When writing SQL queries, you may encounter the common practice of using SELECT * to retrieve all columns from a table. This approach is easy but can lead to significant performance, security, and maintainability issues, especially when databases contain more data. In this blog, let us explore why SELECT * is harmful and other alternatives to improve performance.
Table of Contents:
Why is SELECT * Used in SQL?
SELECT * is commonly used in SQL to display all columns from a table without listing each column individually. It provides a shortcut way of querying all available data, which makes it convenient while doing operations on databases
Let us create a table called your_table and insert some values into it, which can be used as an example to demonstrate why SELECT * is harmful in SQL.
CREATE TABLE your_table (
id INT AUTO_INCREMENT PRIMARY KEY,
name VARCHAR(50),
age INT
);
INSERT INTO your_table (name, age)
SELECT
CONCAT('User', id) AS name,
FLOOR(18 + (RAND() * 42)) AS age
FROM
(SELECT @row := @row + 1 AS id FROM
(SELECT 0 UNION ALL SELECT 1 UNION ALL SELECT 2 UNION ALL SELECT 3 UNION ALL SELECT 4) t1,
(SELECT 0 UNION ALL SELECT 1 UNION ALL SELECT 2 UNION ALL SELECT 3 UNION ALL SELECT 4) t2,
(SELECT 0 UNION ALL SELECT 1 UNION ALL SELECT 2 UNION ALL SELECT 3 UNION ALL SELECT 4) t3,
(SELECT 0 UNION ALL SELECT 1 UNION ALL SELECT 2 UNION ALL SELECT 3 UNION ALL SELECT 4) t4,
(SELECT @row := 0) init) temp
LIMIT 1000;
SELECT * FROM your_table
Output:
The table will have 1k rows…
Reason Why Select * is Considered Harmful?
Let us explore problems that arise while using SELECT * in SQL
Problem 1: Unnecessary I/O
Unnecessary I/O refers to any input or output operation like reading or writing data that is not important to the user.
Example:
The above-created table called your_table contains 1000 rows which leads to inefficient data retrieval which increases disk reads and takes a long query execution time so using SELECT * you are retrieving all columns even if you do not need all that data.
Problem 2: Increased Network Traffic
Increased network traffic occurs when more data than necessary is transmitted over a network which leads to overcrowded or blocking of data, slower speeds, and higher cost
Example:
In the above created your_table, using SELECT * to fetch unnecessary data impacts your database and also puts stress on your network, while querying large amounts of data leads to slowing down of applications if they rely on real-time data
Problem 3: More Memory Usage
When a program is consuming a larger part of the computer’s RAM it leads to slower performance, system instability, or even crashes.
Example:
In the above created your_table, executing SELECT * retrieves unnecessary columns which increases the memory usage of your computer. If your computer loads a large amount of data into memory, unnecessary columns will increase memory consumption which slow down your application.
Problem 4: Security Risks
Security Risks are accidental exposure of sensitive data in the table to unauthorized users.
Example:
If your_table also contained columns like security_number or password_number and someone runs the SELECT *, they could retrieve this sensitive information causing a security breach.

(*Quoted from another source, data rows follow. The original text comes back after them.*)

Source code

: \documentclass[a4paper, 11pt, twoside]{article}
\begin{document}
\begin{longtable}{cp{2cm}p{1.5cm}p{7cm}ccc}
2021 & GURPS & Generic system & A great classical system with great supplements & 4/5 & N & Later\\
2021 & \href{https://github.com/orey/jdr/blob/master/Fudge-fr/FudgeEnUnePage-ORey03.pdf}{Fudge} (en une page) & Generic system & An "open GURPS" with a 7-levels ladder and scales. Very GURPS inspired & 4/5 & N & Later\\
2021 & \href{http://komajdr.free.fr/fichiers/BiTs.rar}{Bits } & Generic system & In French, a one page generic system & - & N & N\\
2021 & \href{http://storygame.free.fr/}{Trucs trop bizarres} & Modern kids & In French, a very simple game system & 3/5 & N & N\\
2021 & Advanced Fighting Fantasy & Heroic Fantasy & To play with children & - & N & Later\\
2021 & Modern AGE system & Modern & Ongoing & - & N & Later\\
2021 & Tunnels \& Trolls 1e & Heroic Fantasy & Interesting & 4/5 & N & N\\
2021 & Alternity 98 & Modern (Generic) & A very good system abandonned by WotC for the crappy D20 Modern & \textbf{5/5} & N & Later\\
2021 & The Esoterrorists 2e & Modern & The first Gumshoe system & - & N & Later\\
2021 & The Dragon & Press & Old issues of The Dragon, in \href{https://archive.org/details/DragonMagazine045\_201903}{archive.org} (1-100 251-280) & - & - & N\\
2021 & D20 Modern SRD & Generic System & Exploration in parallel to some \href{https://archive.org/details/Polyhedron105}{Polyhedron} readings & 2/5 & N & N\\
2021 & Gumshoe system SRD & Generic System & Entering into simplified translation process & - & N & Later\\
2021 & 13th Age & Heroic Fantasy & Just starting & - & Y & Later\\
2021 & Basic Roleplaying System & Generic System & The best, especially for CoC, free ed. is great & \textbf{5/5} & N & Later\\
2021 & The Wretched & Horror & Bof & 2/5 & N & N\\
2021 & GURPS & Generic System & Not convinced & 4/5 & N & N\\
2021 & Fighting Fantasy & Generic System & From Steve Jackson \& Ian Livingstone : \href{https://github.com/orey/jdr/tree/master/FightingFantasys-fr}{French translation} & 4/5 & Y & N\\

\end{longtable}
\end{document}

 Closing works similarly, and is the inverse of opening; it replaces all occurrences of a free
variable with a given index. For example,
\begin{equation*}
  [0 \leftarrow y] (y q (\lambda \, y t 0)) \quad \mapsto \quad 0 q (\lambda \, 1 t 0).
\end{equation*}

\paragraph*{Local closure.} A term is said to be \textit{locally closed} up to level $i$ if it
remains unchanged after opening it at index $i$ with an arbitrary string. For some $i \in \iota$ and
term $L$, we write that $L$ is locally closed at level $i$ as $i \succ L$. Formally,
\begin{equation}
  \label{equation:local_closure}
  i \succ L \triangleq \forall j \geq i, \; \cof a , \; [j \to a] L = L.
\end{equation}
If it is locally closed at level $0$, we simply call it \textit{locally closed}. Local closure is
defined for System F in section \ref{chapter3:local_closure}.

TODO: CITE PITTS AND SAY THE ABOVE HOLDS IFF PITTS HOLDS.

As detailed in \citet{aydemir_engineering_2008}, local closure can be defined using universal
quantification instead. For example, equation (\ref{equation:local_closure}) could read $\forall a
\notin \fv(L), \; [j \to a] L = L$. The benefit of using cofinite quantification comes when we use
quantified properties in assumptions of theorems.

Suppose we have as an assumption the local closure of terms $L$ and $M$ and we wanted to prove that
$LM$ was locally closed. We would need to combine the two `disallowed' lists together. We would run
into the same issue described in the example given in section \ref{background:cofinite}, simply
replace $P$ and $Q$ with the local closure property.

Problem 5: Dependency on Column Order in Result
Depending on the specific column order in the query’s result sets a dependency. Changing database structure like adding or reordering columns can break applications that assume a fixed order. This practice reduces code maintainability and increases the risk of errors.
Example:
If a new column of phone_number is added to your_table, SELECT * will return it, and if the application isn’t expecting this new column it causes errors.
Problem 6: Readability Concerns
Readability concerns are concerns that make queries harder to understand. Anyone reading the query would have to inspect the table structure to know what data is being fetched making code harder to maintain.
Example:
Suppose you are fetching only name and age from your_table using SELECT *, it’s unclear to anyone reading the query what the real output looks like.
Troubleshooting Tips
- Avoid using SELECT * for retrieving the columns. instead, specify the specific columns you need. This will improve performance by fetching only the required data.
- Mention the columns you need: This minimizes the amount of data being retrieved which results in increasing disk I/O and memory usage.
- If you are working with a large dataset, use LIMIT and OFFSET to keep and check on results and avoid fetching the entire table at once.
- Explicitly Select only necessary columns. This will reduce the chance of exposing data.
- If your query is long and contains multiple columns you can use comments to explain your query operations.
- Use Indexing to index your queried columns as this reduces the time taken to retrieve your column.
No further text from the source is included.